**To do**
Give the data again, word for word.

··· Record extracts

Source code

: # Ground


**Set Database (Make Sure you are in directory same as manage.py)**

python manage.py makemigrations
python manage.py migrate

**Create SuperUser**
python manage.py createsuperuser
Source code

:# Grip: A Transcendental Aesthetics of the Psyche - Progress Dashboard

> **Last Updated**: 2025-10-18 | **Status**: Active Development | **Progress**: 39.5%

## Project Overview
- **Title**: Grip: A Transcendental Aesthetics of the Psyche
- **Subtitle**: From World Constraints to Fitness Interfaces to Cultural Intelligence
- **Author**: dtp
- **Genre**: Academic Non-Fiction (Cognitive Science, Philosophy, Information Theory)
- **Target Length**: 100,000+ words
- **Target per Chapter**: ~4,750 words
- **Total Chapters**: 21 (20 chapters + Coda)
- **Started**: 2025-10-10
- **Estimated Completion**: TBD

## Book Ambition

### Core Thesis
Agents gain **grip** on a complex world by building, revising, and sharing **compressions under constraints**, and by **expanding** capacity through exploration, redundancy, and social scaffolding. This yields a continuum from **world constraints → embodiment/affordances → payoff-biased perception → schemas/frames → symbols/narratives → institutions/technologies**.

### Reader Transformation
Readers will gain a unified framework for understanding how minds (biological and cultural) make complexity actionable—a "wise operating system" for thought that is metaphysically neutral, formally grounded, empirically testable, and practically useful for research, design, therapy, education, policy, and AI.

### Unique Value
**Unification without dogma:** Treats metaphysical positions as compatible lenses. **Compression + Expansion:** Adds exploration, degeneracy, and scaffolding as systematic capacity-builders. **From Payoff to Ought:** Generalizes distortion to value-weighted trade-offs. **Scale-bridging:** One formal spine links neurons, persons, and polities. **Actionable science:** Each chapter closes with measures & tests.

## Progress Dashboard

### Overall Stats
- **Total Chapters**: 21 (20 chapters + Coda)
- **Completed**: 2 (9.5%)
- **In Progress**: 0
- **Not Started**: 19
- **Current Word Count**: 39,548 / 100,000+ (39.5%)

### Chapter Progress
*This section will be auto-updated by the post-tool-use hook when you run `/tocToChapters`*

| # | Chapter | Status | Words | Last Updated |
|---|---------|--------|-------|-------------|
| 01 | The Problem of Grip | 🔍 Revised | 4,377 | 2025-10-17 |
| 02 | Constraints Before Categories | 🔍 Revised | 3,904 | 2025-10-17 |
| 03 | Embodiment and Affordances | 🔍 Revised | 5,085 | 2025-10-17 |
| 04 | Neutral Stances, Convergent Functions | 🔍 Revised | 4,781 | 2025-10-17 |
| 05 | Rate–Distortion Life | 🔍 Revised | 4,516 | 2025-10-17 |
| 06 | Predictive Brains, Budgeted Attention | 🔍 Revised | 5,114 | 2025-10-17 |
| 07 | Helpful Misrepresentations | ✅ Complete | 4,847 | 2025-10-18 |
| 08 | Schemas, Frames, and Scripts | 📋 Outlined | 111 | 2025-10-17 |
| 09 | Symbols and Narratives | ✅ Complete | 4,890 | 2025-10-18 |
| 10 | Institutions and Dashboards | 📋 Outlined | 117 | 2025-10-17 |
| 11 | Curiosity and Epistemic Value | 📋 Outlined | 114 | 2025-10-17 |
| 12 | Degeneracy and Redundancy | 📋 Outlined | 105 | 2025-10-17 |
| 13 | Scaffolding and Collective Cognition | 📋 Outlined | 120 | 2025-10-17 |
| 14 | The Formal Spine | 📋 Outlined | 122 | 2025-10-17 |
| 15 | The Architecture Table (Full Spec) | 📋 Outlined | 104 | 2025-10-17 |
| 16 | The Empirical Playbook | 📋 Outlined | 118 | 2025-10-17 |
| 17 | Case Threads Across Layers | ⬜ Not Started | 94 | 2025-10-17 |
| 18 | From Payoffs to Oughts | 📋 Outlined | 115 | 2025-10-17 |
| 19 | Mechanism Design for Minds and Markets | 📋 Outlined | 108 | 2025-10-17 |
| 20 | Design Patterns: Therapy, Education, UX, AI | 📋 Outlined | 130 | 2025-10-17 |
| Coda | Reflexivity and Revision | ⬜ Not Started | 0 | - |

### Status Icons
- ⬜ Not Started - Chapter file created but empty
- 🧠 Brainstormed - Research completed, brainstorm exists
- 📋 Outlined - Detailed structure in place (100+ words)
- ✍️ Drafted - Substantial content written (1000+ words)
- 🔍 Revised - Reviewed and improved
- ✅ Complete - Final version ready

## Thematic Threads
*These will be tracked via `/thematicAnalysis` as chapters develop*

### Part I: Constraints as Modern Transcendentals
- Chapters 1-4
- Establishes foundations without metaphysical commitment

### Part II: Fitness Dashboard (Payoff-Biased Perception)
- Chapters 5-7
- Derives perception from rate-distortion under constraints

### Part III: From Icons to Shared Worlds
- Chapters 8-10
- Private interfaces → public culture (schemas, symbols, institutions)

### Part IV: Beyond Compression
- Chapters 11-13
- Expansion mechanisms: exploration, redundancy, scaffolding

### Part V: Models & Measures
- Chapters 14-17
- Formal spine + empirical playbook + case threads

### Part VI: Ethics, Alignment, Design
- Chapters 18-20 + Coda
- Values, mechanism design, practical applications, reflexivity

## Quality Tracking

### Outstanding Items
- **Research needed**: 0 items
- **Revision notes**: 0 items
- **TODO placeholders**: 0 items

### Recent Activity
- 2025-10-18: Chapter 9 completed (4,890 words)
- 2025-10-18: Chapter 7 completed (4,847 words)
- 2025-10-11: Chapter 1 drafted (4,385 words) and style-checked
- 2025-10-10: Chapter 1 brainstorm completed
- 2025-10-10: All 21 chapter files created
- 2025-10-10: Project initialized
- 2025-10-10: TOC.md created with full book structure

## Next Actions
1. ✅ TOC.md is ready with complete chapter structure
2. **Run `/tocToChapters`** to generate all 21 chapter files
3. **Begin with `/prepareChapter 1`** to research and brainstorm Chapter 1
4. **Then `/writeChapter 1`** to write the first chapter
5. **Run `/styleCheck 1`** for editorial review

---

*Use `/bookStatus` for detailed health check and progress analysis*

······

**Reply**
Source code

: # Ground


**Set Database (Make Sure you are in directory same as manage.py)**

python manage.py makemigrations
python manage.py migrate

**Create SuperUser**
python manage.py createsuperuser
Source code

:# Grip: A Transcendental Aesthetics of the Psyche - Progress Dashboard

> **Last Updated**: 2025-10-18 | **Status**: Active Development | **Progress**: 39.5%

## Project Overview
- **Title**: Grip: A Transcendental Aesthetics of the Psyche
- **Subtitle**: From World Constraints to Fitness Interfaces to Cultural Intelligence
- **Author**: dtp
- **Genre**: Academic Non-Fiction (Cognitive Science, Philosophy, Information Theory)
- **Target Length**: 100,000+ words
- **Target per Chapter**: ~4,750 words
- **Total Chapters**: 21 (20 chapters + Coda)
- **Started**: 2025-10-10
- **Estimated Completion**: TBD

## Book Ambition

### Core Thesis
Agents gain **grip** on a complex world by building, revising, and sharing **compressions under constraints**, and by **expanding** capacity through exploration, redundancy, and social scaffolding. This yields a continuum from **world constraints → embodiment/affordances → payoff-biased perception → schemas/frames → symbols/narratives → institutions/technologies**.

### Reader Transformation
Readers will gain a unified framework for understanding how minds (biological and cultural) make complexity actionable—a "wise operating system" for thought that is metaphysically neutral, formally grounded, empirically testable, and practically useful for research, design, therapy, education, policy, and AI.

### Unique Value
**Unification without dogma:** Treats metaphysical positions as compatible lenses. **Compression + Expansion:** Adds exploration, degeneracy, and scaffolding as systematic capacity-builders. **From Payoff to Ought:** Generalizes distortion to value-weighted trade-offs. **Scale-bridging:** One formal spine links neurons, persons, and polities. **Actionable science:** Each chapter closes with measures & tests.

## Progress Dashboard

### Overall Stats
- **Total Chapters**: 21 (20 chapters + Coda)
- **Completed**: 2 (9.5%)
- **In Progress**: 0
- **Not Started**: 19
- **Current Word Count**: 39,548 / 100,000+ (39.5%)

### Chapter Progress
*This section will be auto-updated by the post-tool-use hook when you run `/tocToChapters`*

| # | Chapter | Status | Words | Last Updated |
|---|---------|--------|-------|-------------|
| 01 | The Problem of Grip | 🔍 Revised | 4,377 | 2025-10-17 |
| 02 | Constraints Before Categories | 🔍 Revised | 3,904 | 2025-10-17 |
| 03 | Embodiment and Affordances | 🔍 Revised | 5,085 | 2025-10-17 |
| 04 | Neutral Stances, Convergent Functions | 🔍 Revised | 4,781 | 2025-10-17 |
| 05 | Rate–Distortion Life | 🔍 Revised | 4,516 | 2025-10-17 |
| 06 | Predictive Brains, Budgeted Attention | 🔍 Revised | 5,114 | 2025-10-17 |
| 07 | Helpful Misrepresentations | ✅ Complete | 4,847 | 2025-10-18 |
| 08 | Schemas, Frames, and Scripts | 📋 Outlined | 111 | 2025-10-17 |
| 09 | Symbols and Narratives | ✅ Complete | 4,890 | 2025-10-18 |
| 10 | Institutions and Dashboards | 📋 Outlined | 117 | 2025-10-17 |
| 11 | Curiosity and Epistemic Value | 📋 Outlined | 114 | 2025-10-17 |
| 12 | Degeneracy and Redundancy | 📋 Outlined | 105 | 2025-10-17 |
| 13 | Scaffolding and Collective Cognition | 📋 Outlined | 120 | 2025-10-17 |
| 14 | The Formal Spine | 📋 Outlined | 122 | 2025-10-17 |
| 15 | The Architecture Table (Full Spec) | 📋 Outlined | 104 | 2025-10-17 |
| 16 | The Empirical Playbook | 📋 Outlined | 118 | 2025-10-17 |
| 17 | Case Threads Across Layers | ⬜ Not Started | 94 | 2025-10-17 |
| 18 | From Payoffs to Oughts | 📋 Outlined | 115 | 2025-10-17 |
| 19 | Mechanism Design for Minds and Markets | 📋 Outlined | 108 | 2025-10-17 |
| 20 | Design Patterns: Therapy, Education, UX, AI | 📋 Outlined | 130 | 2025-10-17 |
| Coda | Reflexivity and Revision | ⬜ Not Started | 0 | - |

### Status Icons
- ⬜ Not Started - Chapter file created but empty
- 🧠 Brainstormed - Research completed, brainstorm exists
- 📋 Outlined - Detailed structure in place (100+ words)
- ✍️ Drafted - Substantial content written (1000+ words)
- 🔍 Revised - Reviewed and improved
- ✅ Complete - Final version ready

## Thematic Threads
*These will be tracked via `/thematicAnalysis` as chapters develop*

### Part I: Constraints as Modern Transcendentals
- Chapters 1-4
- Establishes foundations without metaphysical commitment

### Part II: Fitness Dashboard (Payoff-Biased Perception)
- Chapters 5-7
- Derives perception from rate-distortion under constraints

### Part III: From Icons to Shared Worlds
- Chapters 8-10
- Private interfaces → public culture (schemas, symbols, institutions)

### Part IV: Beyond Compression
- Chapters 11-13
- Expansion mechanisms: exploration, redundancy, scaffolding

### Part V: Models & Measures
- Chapters 14-17
- Formal spine + empirical playbook + case threads

### Part VI: Ethics, Alignment, Design
- Chapters 18-20 + Coda
- Values, mechanism design, practical applications, reflexivity

## Quality Tracking

### Outstanding Items
- **Research needed**: 0 items
- **Revision notes**: 0 items
- **TODO placeholders**: 0 items

### Recent Activity
- 2025-10-18: Chapter 9 completed (4,890 words)
- 2025-10-18: Chapter 7 completed (4,847 words)
- 2025-10-11: Chapter 1 drafted (4,385 words) and style-checked
- 2025-10-10: Chapter 1 brainstorm completed
- 2025-10-10: All 21 chapter files created
- 2025-10-10: Project initialized
- 2025-10-10: TOC.md created with full book structure

## Next Actions
1. ✅ TOC.md is ready with complete chapter structure
2. **Run `/tocToChapters`** to generate all 21 chapter files
3. **Begin with `/prepareChapter 1`** to research and brainstorm Chapter 1
4. **Then `/writeChapter 1`** to write the first chapter
5. **Run `/styleCheck 1`** for editorial review

---

*Use `/bookStatus` for detailed health check and progress analysis*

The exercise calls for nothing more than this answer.